The minimal build serves several purposes:
- It distinguishes in code what’s “truly” core vs. what’s not “truly” core (or what should be)
- It ensures that the platform runs and all the core tests pass, when every plugin is turned off - preventing accidental creep of imports from plugins or third party code into the core.
- It allows writing tests that run on CI for every edx-platform PR but which depend on plugins or third party code, without having those dependencies added to the “true” core.
- It may allow a lightweight docker base layer that “default” or “custom” layers can be built on top off more efficiently than the current layers.
And the default build is all about Developer Experience and API stability. You can save tons of time when everything is ready to go out of the box, and you can feel better about stability when tests from all the major commonly used plugins are part of the core test suite.
Importantly, we could take one step toward this today, simply by splitting base.in into two files, e.g.

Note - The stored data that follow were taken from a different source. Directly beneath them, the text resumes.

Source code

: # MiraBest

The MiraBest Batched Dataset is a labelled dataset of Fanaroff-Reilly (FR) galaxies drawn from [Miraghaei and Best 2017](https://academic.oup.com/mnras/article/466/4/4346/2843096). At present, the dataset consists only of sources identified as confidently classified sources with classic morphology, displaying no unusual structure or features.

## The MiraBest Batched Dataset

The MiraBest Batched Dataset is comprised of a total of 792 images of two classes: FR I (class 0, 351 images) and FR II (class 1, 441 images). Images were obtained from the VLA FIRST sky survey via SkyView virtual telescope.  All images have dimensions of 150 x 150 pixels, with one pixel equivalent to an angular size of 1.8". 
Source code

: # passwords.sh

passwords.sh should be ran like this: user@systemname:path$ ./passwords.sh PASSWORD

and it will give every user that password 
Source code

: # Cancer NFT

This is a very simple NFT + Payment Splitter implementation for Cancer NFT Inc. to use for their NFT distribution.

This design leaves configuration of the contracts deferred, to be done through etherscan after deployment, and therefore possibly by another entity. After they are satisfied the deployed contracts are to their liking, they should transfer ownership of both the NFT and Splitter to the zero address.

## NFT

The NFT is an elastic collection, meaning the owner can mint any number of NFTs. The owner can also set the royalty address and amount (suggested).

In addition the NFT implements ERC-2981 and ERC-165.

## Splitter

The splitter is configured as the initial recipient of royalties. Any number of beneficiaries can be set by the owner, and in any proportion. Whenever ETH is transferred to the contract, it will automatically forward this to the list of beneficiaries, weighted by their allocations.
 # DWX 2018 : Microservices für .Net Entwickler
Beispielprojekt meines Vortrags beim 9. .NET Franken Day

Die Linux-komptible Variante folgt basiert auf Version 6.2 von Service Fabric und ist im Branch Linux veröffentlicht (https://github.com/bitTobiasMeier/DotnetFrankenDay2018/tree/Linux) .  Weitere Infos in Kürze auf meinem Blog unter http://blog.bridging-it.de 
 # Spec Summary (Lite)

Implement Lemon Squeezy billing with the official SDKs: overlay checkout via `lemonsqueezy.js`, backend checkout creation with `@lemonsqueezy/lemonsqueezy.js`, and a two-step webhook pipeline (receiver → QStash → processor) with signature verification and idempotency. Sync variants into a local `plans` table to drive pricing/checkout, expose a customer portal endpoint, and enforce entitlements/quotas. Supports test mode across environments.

default.in. Some things like
crowdsourcehinter-xblock could probably be moved into default.in right away without any issues, while others like
enterprise will require a lot of work. But having those two files rather than one lets us document the problem, label things we want to move out of base.in, work on it step by step, and avoid regressions. (By comparison someone could do the work today to move a django app out of edx-platform to a separate repo but without a minimal CI build to enforce the separation, imports could creep back in, à la enterprise.) As another example, with such a setup, you could write a CI check that requires any additions to
base.in have an accompanying ADR.
Setting up the separate
minimal build for CI can also be done quite easily, but if the delta between minimal and default is small at first, it may be seen as a waste of resources. But my opinion is that it’s worth setting such infrastructure up so we have a way to see, measure, and fix the root problem.